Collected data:

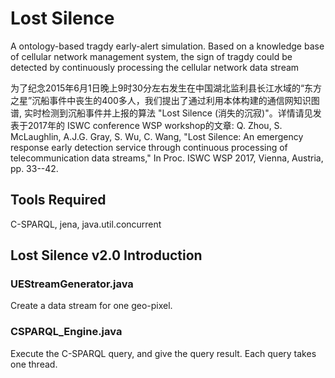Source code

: # Lost Silence
A ontology-based tragdy early-alert simulation. 
Based on a knowledge base of cellular network management system, the sign of tragdy could be detected by continuously processing the cellular network data stream

为了纪念2015年6月1日晚上9时30分左右发生在中国湖北监利县长江水域的“东方之星”沉船事件中丧生的400多人，我们提出了通过利用本体构建的通信网知识图谱, 实时检测到沉船事件并上报的算法 "Lost Silence (消失的沉寂)"。详情请见发表于2017年的 ISWC conference WSP workshop的文章:
Q. Zhou, S. McLaughlin, A.J.G. Gray, S. Wu, C. Wang, "Lost Silence: An emergency response early detection service through continuous processing of telecommunication data streams," In Proc. ISWC WSP 2017, Vienna, Austria, pp. 33--42.

## Tools Required
C-SPARQL, jena, java.util.concurrent

## Lost Silence v2.0 Introduction
### UEStreamGenerator.java
Create a data stream for one geo-pixel.
### CSPARQL_Engine.java
Execute the C-SPARQL query, and give the query result. Each query takes one thread.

**Exercise instructions**:
Copy exactly, please, the span of lines that begins at the line with "## Tools Required" and ends at the last line of the data, both included.

**Answer section**:
## Tools Required
C-SPARQL, jena, java.util.concurrent

## Lost Silence v2.0 Introduction
### UEStreamGenerator.java
Create a data stream for one geo-pixel.
### CSPARQL_Engine.java
Execute the C-SPARQL query, and give the query result. Each query takes one thread.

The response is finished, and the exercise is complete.